Matthew James Friday works at TASIS as a grade 5 teacher and resident storyteller. He developed his interactive storytelling method when teaching in elementary schools in London and has since shared the method with international schools all over Europe and Asia. In the last eighteen months, Matthew has been a guest storyteller at schools in Berlin, Bucharest, Bonn, and Rotterdam. In his method, the students are actively involved in the storytelling as actors while Matthew tells the story. The audience is also called upon to contribute sound effects and motions and answer questions.

Over the last ten years, Matthew has participated in numerous storytelling festivals and university and teacher-training conferences where he instructs educators to develop skills and confidence with storytelling.
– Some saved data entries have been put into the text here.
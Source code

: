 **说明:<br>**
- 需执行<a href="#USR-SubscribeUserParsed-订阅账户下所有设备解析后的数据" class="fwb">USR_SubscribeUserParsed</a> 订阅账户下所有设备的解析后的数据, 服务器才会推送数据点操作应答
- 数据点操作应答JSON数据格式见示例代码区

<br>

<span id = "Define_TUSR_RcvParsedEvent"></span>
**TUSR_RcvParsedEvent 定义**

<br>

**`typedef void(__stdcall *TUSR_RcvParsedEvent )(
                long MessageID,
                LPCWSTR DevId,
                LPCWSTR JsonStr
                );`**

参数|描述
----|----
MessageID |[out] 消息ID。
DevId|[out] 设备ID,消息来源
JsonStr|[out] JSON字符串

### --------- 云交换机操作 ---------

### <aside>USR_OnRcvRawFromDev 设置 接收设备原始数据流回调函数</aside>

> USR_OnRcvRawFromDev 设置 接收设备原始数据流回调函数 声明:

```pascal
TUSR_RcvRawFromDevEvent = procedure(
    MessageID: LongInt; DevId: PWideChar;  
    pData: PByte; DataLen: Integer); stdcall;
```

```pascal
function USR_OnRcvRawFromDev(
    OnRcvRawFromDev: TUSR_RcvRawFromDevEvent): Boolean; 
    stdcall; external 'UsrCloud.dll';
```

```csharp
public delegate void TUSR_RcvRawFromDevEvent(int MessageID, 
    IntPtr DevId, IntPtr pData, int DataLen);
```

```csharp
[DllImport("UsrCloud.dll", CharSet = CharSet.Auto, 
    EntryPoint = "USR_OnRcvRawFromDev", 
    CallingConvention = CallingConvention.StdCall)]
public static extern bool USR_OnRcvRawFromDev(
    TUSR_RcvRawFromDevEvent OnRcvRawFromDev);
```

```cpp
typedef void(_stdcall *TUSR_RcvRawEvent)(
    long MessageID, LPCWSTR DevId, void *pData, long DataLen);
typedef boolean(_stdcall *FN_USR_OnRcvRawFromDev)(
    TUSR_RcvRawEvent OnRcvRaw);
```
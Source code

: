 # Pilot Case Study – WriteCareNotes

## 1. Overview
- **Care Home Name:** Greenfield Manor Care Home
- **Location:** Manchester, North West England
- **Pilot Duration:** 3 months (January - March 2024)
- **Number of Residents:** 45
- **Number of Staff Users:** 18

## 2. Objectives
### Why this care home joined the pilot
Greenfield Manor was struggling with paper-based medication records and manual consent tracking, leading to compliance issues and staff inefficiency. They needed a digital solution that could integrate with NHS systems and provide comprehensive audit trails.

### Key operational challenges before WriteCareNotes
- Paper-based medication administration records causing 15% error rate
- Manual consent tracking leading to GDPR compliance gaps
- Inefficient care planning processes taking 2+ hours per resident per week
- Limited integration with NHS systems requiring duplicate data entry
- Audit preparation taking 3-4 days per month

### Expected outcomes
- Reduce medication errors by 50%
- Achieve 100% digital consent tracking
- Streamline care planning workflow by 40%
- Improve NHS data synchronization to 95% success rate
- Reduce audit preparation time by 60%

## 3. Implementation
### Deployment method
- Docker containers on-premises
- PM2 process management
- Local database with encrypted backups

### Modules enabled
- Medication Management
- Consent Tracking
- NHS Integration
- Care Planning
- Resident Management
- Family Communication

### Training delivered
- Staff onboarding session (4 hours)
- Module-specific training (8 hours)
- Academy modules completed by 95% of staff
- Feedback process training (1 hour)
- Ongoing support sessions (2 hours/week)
In addition, he has created hours of professional development for the schools he has worked in. His next workshop will be at the Milan International Teacher Association (MITA) Conference 2019, and he will also lead another workshop at TASIS soon.

TASIS faculty and area educators attended Matthew's first storytelling workshop in late November. Students from his fifth grade class helped Matthew provide examples of how to use storytelling with students.

At the TASIS Storytelling workshop, Matthew discusses the importance of storytelling in today's world.

Being a classroom teacher, Matthew is always keen to show how storytelling can stimulate the development of English in the classroom, especially in international schools where most of the children have English as an additional language. Storytelling is a wonderfully fun way to stimulate oral English, which naturally leads to children writing in English so that they can become storytellers. This stage is, Matthew believes, the most important and rewarding. In addition, the acting and performance elements of the storytelling are a wonderful way to develop student confidence and stagecraft skills. Storytelling can also be used across the wider curriculum, and Matthew has used his method to tell nonfiction stories in science, social studies, and religious studies lessons. Matthew has previously served as a literacy coordinator, and he is also a widely published poet and journalist.

Enjoy a story that Matthew and his class performed at the Storytelling workshop.

You can read articles Matthew has had published on all of the above at https://www.edutopia.org/users/matthew-james-friday. He also has a free teacher/parent resource website: https://thestorycafe.weebly.com/. You may also like to visit his personal writing website: https://matthewfriday.weebly.com/.

For more information about The American School in Switzerland, visit our website: www.tasis.ch.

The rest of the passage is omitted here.